**EXERCISE:** Print out the full listing below, word for word.

**SUPPLIED INFORMATION:**
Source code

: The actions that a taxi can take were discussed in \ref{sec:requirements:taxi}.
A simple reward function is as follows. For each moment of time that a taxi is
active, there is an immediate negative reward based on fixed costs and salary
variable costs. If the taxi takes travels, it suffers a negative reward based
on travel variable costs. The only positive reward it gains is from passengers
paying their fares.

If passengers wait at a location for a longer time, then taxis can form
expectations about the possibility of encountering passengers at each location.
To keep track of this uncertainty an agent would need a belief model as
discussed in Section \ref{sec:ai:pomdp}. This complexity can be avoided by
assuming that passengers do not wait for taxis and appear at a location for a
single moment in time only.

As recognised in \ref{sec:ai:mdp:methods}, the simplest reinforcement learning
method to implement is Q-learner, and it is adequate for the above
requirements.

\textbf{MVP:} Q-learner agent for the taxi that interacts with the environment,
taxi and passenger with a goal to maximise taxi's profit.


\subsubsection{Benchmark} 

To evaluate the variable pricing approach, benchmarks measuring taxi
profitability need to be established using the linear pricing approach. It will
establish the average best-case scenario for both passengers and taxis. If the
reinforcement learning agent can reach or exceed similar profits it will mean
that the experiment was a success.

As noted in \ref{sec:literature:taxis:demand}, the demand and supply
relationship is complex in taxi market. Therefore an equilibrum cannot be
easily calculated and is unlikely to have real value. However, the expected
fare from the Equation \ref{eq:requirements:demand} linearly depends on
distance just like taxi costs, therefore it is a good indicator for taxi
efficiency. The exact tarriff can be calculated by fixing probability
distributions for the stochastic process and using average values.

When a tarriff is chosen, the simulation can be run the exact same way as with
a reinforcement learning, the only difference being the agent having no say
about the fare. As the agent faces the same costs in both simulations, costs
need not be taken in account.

**TASK OUTPUT:**
Source code

: The actions that a taxi can take were discussed in \ref{sec:requirements:taxi}.
A simple reward function is as follows. For each moment of time that a taxi is
active, there is an immediate negative reward based on fixed costs and salary
variable costs. If the taxi takes travels, it suffers a negative reward based
on travel variable costs. The only positive reward it gains is from passengers
paying their fares.

If passengers wait at a location for a longer time, then taxis can form
expectations about the possibility of encountering passengers at each location.
To keep track of this uncertainty an agent would need a belief model as
discussed in Section \ref{sec:ai:pomdp}. This complexity can be avoided by
assuming that passengers do not wait for taxis and appear at a location for a
single moment in time only.

As recognised in \ref{sec:ai:mdp:methods}, the simplest reinforcement learning
method to implement is Q-learner, and it is adequate for the above
requirements.

\textbf{MVP:} Q-learner agent for the taxi that interacts with the environment,
taxi and passenger with a goal to maximise taxi's profit.


\subsubsection{Benchmark} 

To evaluate the variable pricing approach, benchmarks measuring taxi
profitability need to be established using the linear pricing approach. It will
establish the average best-case scenario for both passengers and taxis. If the
reinforcement learning agent can reach or exceed similar profits it will mean
that the experiment was a success.

As noted in \ref{sec:literature:taxis:demand}, the demand and supply
relationship is complex in taxi market. Therefore an equilibrum cannot be
easily calculated and is unlikely to have real value. However, the expected
fare from the Equation \ref{eq:requirements:demand} linearly depends on
distance just like taxi costs, therefore it is a good indicator for taxi
efficiency. The exact tarriff can be calculated by fixing probability
distributions for the stochastic process and using average values.

When a tarriff is chosen, the simulation can be run the exact same way as with
a reinforcement learning, the only difference being the agent having no say
about the fare. As the agent faces the same costs in both simulations, costs
need not be taken in account.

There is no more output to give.